If you have not configured jOAI to store it's files in a global directory, follow these steps:

1. Stop Tomcat

2. Move and save the current oai installation to a location outside the webapps directory. (Backup and save a copy).

3. Install the new version of jOAI (put oai.war in webapps, start Tomcat, etc). Tomcat will unpack the new oai.war file.

Then, to restore the previous settings, indexes and files:

4. Stop tomcat again.

5. In the new webapps/oai/WEB-INF directory, replace the two directories 'repository_settings_and_data' and 'harvester_settings_and_data' with the ones saved from the previous installation.

6. Start Tomcat.

7. Visit the jOAI admin and search pages to confirm that the settings and indexes have been preserved for the data provider and harvester.

Can jOAI be configured to run through an Apache web server (httpd)?

Yes. Running jOAI through an Apache web server provides additional functionality that is not available through Tomcat alone. For example, Apache provides robust support for SSL, user authorization and authentication, access control by IP address, virtual host support, web logging, URL redirection, and other functionality. By configuring Tomcat to run through Apache, all of Apache's functionality becomes available. This may be especially convenient for web administrators who are already familiar with Apache.

One of two Apache modules may be used to connect Apache with Tomcat: mod_proxy or mod_jk. Choose one or the other:

mod_proxy - Information for setting up mod_proxy is provided in the Apache Module mod_proxy documentation, with additional configuration information specific to Tomcat provided in the Tomcat proxy how to documentation (proxyName and proxyPort attributes must be added to the non-SSL and SSL HTTP <Connector> elements in Tomcat's server.xml to ensure that URLs in jOAI and other Web applications that rely on the ServletRequest.getServerName() and related Java methods will resolve properly when using mod_proxy).
mod_jk - Information for setting up mod_jk is provided in the Apache Tomcat Connector documentation.

After setting up mod_proxy or mod_jk, a typical configuration scenario would be to use Apache to provide SSL encryption, user authorization and authentication for all pages that reside in the admin area of the software (e.g. https://oai.somewhere.edu/oai/admin*), while leaving all other public jOAI pages open. This scenario provides a relatively secure way to restrict access to the administrative functions of the software to trusted users while leaving access to the data provider, search and other public pages open.

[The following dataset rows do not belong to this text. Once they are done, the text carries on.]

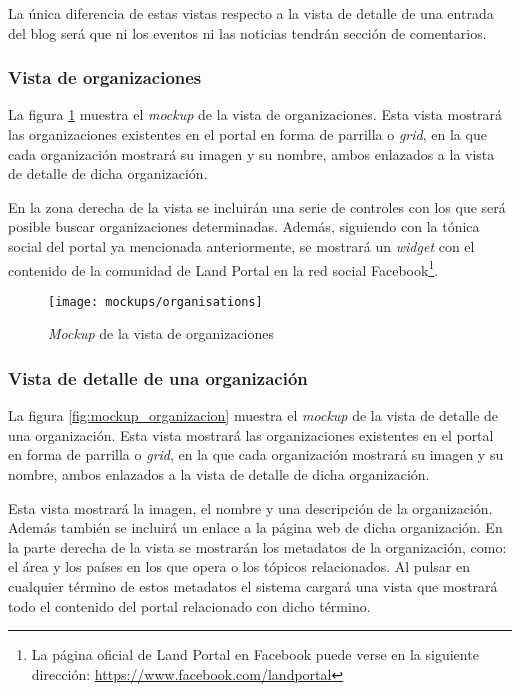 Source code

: La única diferencia de estas vistas respecto a la vista de detalle de una entrada del blog será que ni los eventos ni las noticias tendrán sección de comentarios.


\subsubsection{Vista de organizaciones}
La figura \ref{fig:mockup_organizaciones} muestra el \textit{mockup} de la vista de organizaciones. Esta vista mostrará las organizaciones existentes en el portal en forma de parrilla o \textit{grid}, en la que cada organización mostrará su imagen y su nombre, ambos enlazados a la vista de detalle de dicha organización.

En la zona derecha de la vista se incluirán una serie de controles con los que será posible buscar organizaciones determinadas.  Además, siguiendo con la tónica social del portal ya mencionada anteriormente, se mostrará un \textit{widget} con el contenido de la comunidad de Land Portal en la red social Facebook\footnote{La página oficial de Land Portal en Facebook puede verse en la siguiente dirección: \url{https://www.facebook.com/landportal}}.

\begin{figure}[h]
	\centering
	\texttt{[image: mockups/organisations]}
	\caption{\textit{Mockup} de la vista de organizaciones}
	\label{fig:mockup_organizaciones}
\end{figure}


\subsubsection{Vista de detalle de una organización}
La figura \ref{fig:mockup_organizacion} muestra el \textit{mockup} de la vista de detalle de una organización. Esta vista mostrará las organizaciones existentes en el portal en forma de parrilla o \textit{grid}, en la que cada organización mostrará su imagen y su nombre, ambos enlazados a la vista de detalle de dicha organización.

Esta vista mostrará la imagen, el nombre y una descripción de la organización.  Además también se incluirá un enlace a la página web de dicha organización.  En la parte derecha de la vista se mostrarán los metadatos de la organización, como: el área y los países en los que opera o los tópicos relacionados.  Al pulsar en cualquier término de estos metadatos el sistema cargará una vista que mostrará todo el contenido del portal relacionado con dicho término.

Another scenario might be to restrict access to the software or portions of the software by requestors IP address.

See the Apache documentation for a list of available features and configuration information.

Can jOAI be integrated into an existing Web application?

Yes. It is recommended that jOAI be run as a stand-alone Web application, however it is possible to integrate it into an existing Web application. Either the data provider, the harvester or both can be configured. Here is a general outline of how this may be done:

1. Copy the configuration from web.xml:

All <servlet> elements OAIProviderServlet, OAIHarvesterServlet and action.

All <context-param> elements

All <filter> and <filter-mapping> elements

All <servlet-mapping> elements

All <taglib> elements

Optionally, copy over the <welcome-file-list> and <error-page> elements

2. Copy over files struts-config.xml, users.xml, validation.xml, validator-rules.xml from /WEB-INF to your application.

3. Copy over all JAR files from /WEB-INF/libs (some may not be required)

4. Copy over directories /WEB-INF/classes, /WEB-INF/tlds, /WEB-INF/xsl_files and /WEB-INF/conf. Optionally /WEB-INF/error_pages (if configured in web.xml).

5. Copy over all .jsp, .js and .css files from the root and the /oai_requests, /admin, /docs (optional), /images directories.

Optionally edit, add and remove jsp and css files as needed. The OAI protocol is handled by the pages found in /oai_requests. Administration is handled by the pages found in /admin. The WEB-INF/struts-config.xml file is used to configure URL paths to the JSP pages that handle them, via the Action.